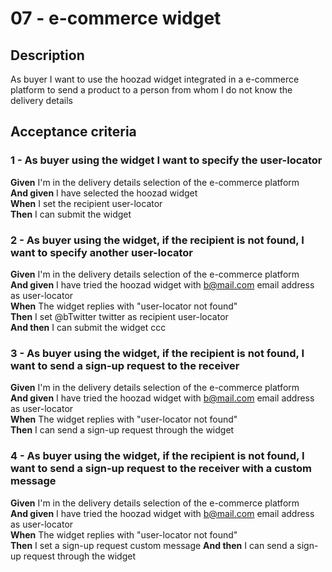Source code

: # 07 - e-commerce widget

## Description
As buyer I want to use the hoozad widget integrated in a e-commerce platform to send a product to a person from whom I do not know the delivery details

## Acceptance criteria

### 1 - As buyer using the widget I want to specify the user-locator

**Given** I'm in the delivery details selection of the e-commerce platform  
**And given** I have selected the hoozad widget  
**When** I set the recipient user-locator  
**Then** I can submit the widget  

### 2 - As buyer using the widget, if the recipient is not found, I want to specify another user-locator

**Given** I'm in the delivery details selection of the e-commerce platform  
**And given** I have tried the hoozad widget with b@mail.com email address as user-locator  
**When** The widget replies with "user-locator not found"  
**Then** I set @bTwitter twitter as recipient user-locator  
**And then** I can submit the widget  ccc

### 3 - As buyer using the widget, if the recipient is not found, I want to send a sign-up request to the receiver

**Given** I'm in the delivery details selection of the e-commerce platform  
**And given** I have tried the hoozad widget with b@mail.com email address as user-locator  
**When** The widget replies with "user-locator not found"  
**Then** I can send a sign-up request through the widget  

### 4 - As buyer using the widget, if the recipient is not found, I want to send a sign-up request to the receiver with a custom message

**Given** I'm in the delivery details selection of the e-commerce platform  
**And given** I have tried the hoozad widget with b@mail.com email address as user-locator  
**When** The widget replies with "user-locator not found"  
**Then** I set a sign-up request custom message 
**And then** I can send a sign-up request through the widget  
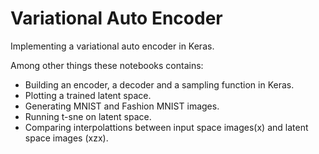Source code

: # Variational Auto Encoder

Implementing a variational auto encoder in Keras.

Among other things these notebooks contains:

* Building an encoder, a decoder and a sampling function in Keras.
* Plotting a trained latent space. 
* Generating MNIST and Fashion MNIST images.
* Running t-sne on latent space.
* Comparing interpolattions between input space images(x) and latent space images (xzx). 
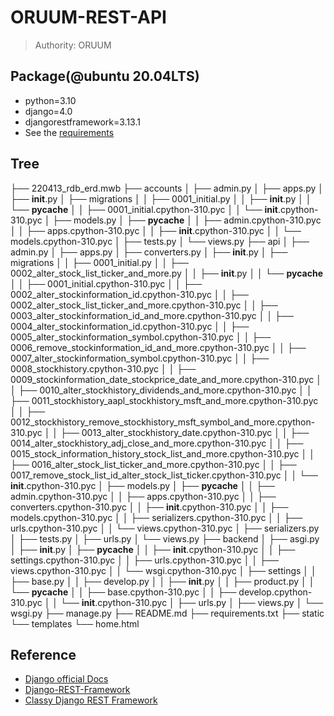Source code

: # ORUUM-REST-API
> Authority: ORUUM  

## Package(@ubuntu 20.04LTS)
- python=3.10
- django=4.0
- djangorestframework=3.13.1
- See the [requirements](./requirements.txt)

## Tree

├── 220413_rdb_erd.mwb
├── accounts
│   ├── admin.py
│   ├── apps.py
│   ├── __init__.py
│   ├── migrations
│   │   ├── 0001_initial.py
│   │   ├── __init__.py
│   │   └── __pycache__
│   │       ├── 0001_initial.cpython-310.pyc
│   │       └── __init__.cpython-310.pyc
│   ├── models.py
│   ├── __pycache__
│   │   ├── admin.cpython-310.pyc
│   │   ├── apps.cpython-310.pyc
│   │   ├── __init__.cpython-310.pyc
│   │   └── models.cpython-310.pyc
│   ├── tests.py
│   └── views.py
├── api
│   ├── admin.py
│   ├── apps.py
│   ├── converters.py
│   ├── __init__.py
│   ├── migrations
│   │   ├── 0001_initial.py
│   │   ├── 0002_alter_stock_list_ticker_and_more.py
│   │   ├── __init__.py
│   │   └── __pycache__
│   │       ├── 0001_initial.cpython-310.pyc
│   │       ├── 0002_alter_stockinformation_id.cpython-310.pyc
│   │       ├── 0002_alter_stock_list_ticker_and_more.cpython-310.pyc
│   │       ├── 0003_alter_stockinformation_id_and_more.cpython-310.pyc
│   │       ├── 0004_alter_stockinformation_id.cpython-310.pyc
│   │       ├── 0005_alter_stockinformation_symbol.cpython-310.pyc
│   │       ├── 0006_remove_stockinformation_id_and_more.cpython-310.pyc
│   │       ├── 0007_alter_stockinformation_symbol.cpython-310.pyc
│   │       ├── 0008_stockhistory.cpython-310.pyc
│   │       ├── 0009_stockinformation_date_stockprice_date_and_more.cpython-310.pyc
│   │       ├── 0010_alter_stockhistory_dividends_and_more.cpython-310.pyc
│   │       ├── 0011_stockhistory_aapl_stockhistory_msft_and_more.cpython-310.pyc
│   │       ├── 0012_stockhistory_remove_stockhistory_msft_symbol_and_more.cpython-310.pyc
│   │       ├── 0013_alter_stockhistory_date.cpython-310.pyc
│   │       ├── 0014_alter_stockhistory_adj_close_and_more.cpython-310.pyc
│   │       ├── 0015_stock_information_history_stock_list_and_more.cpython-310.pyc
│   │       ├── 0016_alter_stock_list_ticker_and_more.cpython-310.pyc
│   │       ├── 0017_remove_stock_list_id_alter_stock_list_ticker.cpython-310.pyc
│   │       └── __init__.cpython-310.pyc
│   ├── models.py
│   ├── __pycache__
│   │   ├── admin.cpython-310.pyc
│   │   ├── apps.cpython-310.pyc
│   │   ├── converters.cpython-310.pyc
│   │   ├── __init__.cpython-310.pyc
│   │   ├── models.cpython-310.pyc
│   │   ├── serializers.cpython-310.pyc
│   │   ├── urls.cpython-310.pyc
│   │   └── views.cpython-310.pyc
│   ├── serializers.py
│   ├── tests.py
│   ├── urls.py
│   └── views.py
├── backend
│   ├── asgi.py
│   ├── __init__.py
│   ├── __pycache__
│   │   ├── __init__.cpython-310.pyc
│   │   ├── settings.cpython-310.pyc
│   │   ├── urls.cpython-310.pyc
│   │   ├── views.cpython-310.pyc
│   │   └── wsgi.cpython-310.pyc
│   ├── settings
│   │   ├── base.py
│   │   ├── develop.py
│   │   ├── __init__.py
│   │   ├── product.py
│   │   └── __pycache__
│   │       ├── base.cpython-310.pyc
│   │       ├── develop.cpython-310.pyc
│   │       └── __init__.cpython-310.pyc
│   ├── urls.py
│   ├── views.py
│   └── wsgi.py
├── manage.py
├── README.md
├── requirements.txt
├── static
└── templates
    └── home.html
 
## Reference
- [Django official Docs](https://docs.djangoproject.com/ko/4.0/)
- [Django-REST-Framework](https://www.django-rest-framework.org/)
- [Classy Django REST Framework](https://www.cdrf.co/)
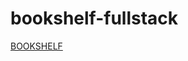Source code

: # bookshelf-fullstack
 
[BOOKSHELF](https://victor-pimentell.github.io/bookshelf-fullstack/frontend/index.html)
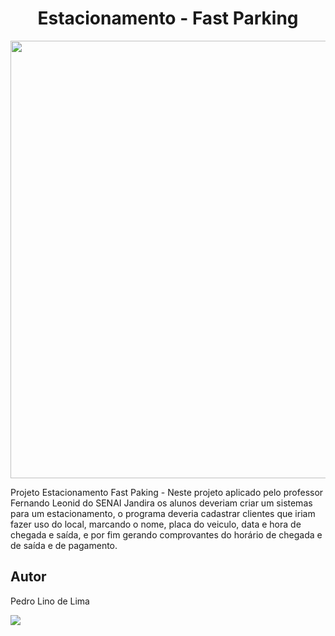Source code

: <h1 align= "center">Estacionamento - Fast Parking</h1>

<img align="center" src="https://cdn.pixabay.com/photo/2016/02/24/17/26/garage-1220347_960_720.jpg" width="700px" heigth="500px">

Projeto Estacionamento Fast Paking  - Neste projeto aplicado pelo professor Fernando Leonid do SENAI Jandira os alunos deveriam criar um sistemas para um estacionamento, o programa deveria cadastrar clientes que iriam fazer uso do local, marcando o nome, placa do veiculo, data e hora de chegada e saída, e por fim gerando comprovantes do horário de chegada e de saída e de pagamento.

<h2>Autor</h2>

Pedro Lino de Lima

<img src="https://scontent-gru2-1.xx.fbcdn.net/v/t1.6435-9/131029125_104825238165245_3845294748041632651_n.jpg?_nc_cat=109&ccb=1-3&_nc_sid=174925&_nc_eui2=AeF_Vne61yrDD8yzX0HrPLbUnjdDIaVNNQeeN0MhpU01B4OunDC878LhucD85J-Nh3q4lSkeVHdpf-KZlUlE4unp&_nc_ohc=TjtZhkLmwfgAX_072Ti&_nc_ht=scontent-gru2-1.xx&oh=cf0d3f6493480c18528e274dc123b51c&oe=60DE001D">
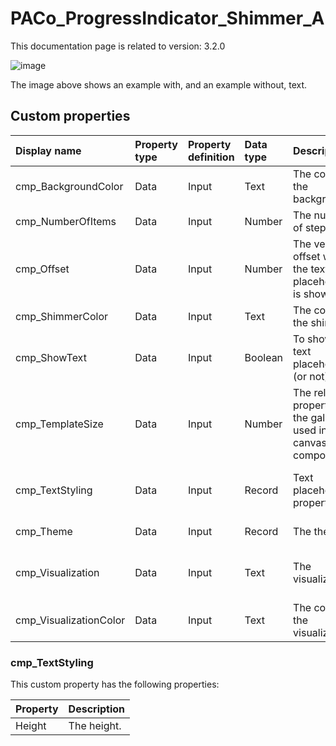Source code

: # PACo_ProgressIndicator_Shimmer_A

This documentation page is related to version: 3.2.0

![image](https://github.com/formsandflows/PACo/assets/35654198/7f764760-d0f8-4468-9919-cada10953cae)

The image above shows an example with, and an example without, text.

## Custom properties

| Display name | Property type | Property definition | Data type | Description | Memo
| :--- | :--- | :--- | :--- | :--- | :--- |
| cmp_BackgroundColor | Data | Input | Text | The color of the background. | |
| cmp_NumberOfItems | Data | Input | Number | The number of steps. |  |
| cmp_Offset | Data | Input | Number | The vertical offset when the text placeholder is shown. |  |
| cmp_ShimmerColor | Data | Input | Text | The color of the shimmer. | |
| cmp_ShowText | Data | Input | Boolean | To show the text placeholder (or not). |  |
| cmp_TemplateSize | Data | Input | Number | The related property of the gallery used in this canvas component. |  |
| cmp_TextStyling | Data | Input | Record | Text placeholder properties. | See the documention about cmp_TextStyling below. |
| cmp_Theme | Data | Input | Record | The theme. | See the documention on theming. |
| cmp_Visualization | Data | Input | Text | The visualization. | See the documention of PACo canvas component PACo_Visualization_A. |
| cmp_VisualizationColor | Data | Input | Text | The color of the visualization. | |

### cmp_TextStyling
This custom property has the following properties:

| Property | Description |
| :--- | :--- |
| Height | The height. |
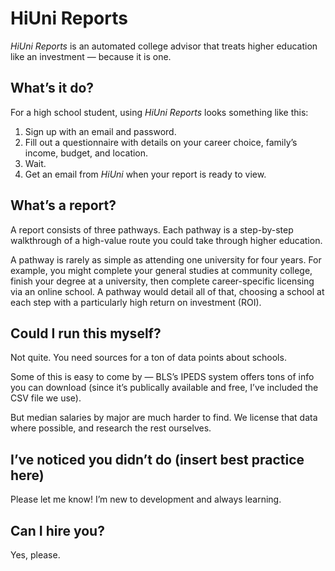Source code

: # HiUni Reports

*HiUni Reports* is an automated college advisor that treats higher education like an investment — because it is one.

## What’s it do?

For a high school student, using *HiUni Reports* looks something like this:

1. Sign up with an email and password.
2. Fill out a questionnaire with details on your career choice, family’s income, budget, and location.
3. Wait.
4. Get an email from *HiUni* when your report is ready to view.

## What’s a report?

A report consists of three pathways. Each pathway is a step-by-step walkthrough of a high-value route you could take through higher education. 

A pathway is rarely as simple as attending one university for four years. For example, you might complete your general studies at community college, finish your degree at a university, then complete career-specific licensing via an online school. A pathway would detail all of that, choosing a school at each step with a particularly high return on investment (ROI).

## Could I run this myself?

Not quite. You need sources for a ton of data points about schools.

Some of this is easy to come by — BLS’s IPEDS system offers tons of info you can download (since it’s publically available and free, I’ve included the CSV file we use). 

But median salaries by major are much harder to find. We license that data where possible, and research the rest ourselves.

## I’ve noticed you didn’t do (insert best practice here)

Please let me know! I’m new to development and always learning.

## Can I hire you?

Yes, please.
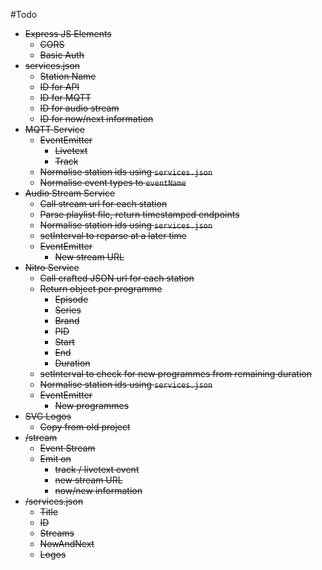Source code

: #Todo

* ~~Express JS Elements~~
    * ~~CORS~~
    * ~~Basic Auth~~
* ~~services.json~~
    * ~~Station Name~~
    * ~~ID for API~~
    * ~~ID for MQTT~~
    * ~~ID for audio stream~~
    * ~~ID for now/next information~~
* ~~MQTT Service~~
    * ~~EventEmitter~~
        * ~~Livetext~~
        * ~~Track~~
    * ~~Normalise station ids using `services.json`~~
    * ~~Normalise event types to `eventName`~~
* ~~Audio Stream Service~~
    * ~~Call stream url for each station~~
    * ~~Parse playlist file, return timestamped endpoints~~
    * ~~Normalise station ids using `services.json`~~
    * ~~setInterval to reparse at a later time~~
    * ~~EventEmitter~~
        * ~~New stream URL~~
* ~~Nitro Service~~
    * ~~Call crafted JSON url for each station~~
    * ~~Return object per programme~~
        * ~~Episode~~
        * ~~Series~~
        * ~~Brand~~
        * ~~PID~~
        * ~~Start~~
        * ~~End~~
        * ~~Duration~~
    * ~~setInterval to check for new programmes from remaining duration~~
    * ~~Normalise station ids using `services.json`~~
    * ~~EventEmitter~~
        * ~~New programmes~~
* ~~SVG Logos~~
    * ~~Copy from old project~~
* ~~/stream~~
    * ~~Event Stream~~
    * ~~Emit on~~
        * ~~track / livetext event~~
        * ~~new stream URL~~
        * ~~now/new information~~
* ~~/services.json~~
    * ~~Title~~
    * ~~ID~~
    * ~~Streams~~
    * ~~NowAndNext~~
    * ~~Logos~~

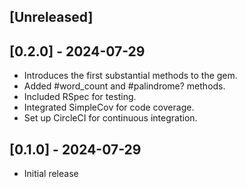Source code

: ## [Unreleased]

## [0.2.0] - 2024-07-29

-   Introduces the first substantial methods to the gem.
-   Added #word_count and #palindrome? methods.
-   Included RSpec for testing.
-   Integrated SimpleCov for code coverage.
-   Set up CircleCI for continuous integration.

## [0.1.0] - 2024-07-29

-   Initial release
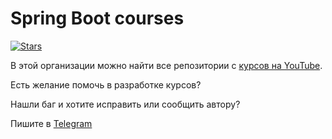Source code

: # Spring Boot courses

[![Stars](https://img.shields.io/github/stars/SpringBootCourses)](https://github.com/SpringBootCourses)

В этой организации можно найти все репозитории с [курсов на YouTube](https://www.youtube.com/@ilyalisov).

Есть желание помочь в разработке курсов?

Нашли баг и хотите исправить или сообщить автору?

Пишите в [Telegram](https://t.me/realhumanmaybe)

********

## AIM OF THE TASK
The answer is those lines of the material above that run from the one containing "cmp_TextStyling below. |" up to and including the one containing "## What’s a report?", restated exactly and without images.

## TASK ANSWER
| cmp_TextStyling | Data | Input | Record | Text placeholder properties. | See the documention about cmp_TextStyling below. |
| cmp_Theme | Data | Input | Record | The theme. | See the documention on theming. |
| cmp_Visualization | Data | Input | Text | The visualization. | See the documention of PACo canvas component PACo_Visualization_A. |
| cmp_VisualizationColor | Data | Input | Text | The color of the visualization. | |

### cmp_TextStyling
This custom property has the following properties:

| Property | Description |
| :--- | :--- |
| Height | The height. |
Source code

: # HiUni Reports

*HiUni Reports* is an automated college advisor that treats higher education like an investment — because it is one.

## What’s it do?

For a high school student, using *HiUni Reports* looks something like this:

1. Sign up with an email and password.
2. Fill out a questionnaire with details on your career choice, family’s income, budget, and location.
3. Wait.
4. Get an email from *HiUni* when your report is ready to view.

## What’s a report?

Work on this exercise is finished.